古典派の公準

出典: フリー百科事典『ウィキペディア(Wikipedia)』

2021年9月7日 (火) 00:21; 2402:6b00:984f:d300:a93c:383d:f24d:93e8 (会話) による版 (→‎文献情報)(日時は個人設定で未設定ならUTC

(差分) ← 古い版 | 最新版 (差分) | 新しい版 → (差分)

古典派の公準(こてんはのこうじゅん)とは、ケインズが、彼の著書『雇用・利子および貨幣の一般理論』において示した命題。第1編第2章「古典派経済学の公準」において、古典派経済学及び新古典派経済学(ケインズはマーシャルピグーなどの新古典派経済学を古典派経済学と合わせて「古典派経済学」と呼んでいる)の雇用理論の要約の中で示した。

内容[編集]

古典派の第1公準[編集]

企業の利潤が極大化されるとき、実質賃金は、労働の限界生産物に等しい。

労働の限界生産物が実質賃金に等しくなるように雇用量(労働需要量)は決定される。
  • 利潤=(生産物価格X生産(販売)量)-(名目賃金X雇用量)
  • 実質賃金=名目賃金/生産物価格
  • 労働の限界生産物=生産(販売)量の増加/雇用量の増加(1単位あたり)

名目賃金10に対し生産物価格2(実質賃金5)であり、雇用量を1増加させると生産(販売)量が10増加する(労働の限界生産物10)ものとする。このとき雇用量を1増やせば利潤は10増加する。そして労働の限界生産物逓減により、労働の限界生産物が実質賃金5と等しくなるまで下がったとき、利潤が最大化されることになる。

なおこの第1公準からは労働需要曲線が導出される。

古典派の第2公準[編集]

労働者の余剰効用が極大化されるとき、一定の労働量が雇用されている場合の実質賃金の限界効用は、その雇用量の限界不効用に等しい。
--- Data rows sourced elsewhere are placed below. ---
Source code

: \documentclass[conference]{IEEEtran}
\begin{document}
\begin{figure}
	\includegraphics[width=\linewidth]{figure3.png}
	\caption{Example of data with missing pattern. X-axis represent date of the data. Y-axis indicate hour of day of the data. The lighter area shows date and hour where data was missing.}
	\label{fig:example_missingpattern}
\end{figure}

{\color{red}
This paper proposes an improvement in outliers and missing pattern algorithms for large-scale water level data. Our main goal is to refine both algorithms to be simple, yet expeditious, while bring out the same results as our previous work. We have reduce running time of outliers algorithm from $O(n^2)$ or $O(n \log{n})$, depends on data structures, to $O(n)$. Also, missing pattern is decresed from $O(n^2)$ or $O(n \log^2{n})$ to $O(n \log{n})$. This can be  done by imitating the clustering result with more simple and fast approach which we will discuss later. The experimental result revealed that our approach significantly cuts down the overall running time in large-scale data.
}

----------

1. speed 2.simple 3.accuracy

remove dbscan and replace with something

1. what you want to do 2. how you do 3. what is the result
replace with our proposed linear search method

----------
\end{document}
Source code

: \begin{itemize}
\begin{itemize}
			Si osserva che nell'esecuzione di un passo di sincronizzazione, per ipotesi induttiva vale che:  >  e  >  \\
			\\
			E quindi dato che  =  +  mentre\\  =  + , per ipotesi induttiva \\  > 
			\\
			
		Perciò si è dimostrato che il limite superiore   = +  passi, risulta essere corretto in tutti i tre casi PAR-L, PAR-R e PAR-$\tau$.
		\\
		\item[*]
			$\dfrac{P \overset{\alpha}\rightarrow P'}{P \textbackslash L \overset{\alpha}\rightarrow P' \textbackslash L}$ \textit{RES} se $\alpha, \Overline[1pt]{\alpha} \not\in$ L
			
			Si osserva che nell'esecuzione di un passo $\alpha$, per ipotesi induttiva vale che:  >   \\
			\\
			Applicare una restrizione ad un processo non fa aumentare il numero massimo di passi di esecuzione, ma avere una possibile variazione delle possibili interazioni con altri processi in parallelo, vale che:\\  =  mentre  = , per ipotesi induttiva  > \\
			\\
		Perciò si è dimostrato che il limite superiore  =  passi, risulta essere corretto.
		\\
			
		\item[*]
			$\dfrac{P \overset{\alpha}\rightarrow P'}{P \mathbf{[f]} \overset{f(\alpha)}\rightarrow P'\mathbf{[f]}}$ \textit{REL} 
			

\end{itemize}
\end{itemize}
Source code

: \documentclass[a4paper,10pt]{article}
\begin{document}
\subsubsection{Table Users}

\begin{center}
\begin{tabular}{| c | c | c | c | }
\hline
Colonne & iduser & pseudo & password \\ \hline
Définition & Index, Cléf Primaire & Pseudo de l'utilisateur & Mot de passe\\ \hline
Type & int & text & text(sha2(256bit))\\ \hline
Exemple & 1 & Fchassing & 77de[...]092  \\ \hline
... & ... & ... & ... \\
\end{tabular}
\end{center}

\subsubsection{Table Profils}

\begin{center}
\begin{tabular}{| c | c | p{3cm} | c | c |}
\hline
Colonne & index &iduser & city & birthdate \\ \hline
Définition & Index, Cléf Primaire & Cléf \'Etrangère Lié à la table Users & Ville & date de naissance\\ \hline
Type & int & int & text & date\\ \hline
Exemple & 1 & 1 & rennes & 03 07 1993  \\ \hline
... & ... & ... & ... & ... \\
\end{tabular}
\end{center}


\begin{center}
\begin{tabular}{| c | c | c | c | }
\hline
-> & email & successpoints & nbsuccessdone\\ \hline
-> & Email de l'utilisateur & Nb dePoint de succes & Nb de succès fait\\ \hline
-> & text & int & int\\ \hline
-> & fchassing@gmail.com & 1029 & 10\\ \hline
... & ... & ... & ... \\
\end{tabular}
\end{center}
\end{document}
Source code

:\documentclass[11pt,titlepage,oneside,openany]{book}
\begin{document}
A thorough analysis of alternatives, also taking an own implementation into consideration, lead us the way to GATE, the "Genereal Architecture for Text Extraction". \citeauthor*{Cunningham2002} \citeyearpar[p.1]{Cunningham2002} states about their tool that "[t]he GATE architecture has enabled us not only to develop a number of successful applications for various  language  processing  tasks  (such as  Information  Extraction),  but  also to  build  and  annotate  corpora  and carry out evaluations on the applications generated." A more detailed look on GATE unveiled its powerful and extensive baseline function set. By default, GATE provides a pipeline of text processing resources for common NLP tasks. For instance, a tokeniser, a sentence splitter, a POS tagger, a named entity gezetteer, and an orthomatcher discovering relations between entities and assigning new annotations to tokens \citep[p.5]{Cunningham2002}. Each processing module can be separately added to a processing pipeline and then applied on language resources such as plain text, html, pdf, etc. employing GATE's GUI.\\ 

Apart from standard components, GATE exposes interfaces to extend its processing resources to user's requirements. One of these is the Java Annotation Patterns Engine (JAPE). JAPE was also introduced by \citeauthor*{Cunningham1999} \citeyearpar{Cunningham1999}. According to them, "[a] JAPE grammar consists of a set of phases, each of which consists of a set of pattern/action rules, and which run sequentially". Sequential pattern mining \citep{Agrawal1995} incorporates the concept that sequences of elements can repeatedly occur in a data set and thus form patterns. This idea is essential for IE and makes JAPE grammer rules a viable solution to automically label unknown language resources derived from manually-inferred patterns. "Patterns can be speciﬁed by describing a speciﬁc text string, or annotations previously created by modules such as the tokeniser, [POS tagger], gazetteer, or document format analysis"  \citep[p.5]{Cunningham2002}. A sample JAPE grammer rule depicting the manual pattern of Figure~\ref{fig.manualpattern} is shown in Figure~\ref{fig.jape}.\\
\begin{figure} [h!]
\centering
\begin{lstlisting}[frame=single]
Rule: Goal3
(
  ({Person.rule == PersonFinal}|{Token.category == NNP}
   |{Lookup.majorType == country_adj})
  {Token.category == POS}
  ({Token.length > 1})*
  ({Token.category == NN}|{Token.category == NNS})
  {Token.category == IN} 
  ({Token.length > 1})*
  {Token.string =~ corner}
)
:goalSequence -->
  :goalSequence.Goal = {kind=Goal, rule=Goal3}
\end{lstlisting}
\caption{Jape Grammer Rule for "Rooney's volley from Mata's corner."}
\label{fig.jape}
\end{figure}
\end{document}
労働の限界不効用が実質賃金の限界効用に等しくなるように労働供給量は決定される。

なおこの第2公準からは労働供給曲線が導出される。

古典派の見解[編集]

古典派経済学に立脚すれば、実質賃金率の柔軟な変動[1]が与えられれば、調整の過程における摩擦的失業、労働者の希望する実質賃金率の高止まりによる自発的失業以外の失業はありえない。

ケインズによると、古典派の見解が受容される限り、完全雇用を達成する方策は次のようなものとなる。

  • (賃金財産業の)労働生産性の引き上げによって物価(賃金財)を引き下げ、実質の賃金率(名目賃金/物価)を高める。
  • 非賃金財価格を賃金財価格に比して騰貴させることで、非賃金財価格の労働需要曲線を右方シフト(労働需要を増加)させる。
  • 労働の非効用(苦痛)を低下させることで、労働供給曲線を右方シフト(労働供給を増加)させる。
  • 職業安定所や職業訓練所の充実によって、摩擦的失業を減少させる。

ケインズの見解[編集]

ケインズは、労働者が実質賃金率の変化に応じて労働供給量を決定することはないと主張し、古典派の第2公準を否定した[2]。そして、この公準に立脚する限りでは説明できない非自発的失業(生産物に対する有効需要の変動によって生じる失業)という現象があることを明らかにした。

失業についてのより詳しい説明は、第19章「貨幣賃金の変動」でなされている。

脚注[編集]

  1. ^ なお実質賃金率の上昇は、代替効果の点から見た場合、余暇を選択した場合の機会費用を上昇させ、余暇の減少と労働供給の増加(所得の増大)をもたらす。所得効果の点からみた場合は、余暇の増大と労働供給の減少(同一の所得)をもたらす。
  2. ^ ケインズは古典派の第2公準がセイの法則の成立する範囲でのみ成立すると考えた

文献情報[編集]

  • 「ケインズ「有効需要の原理」再考」美濃口武雄(一橋論叢1999.06.01)[1]

関連項目[編集]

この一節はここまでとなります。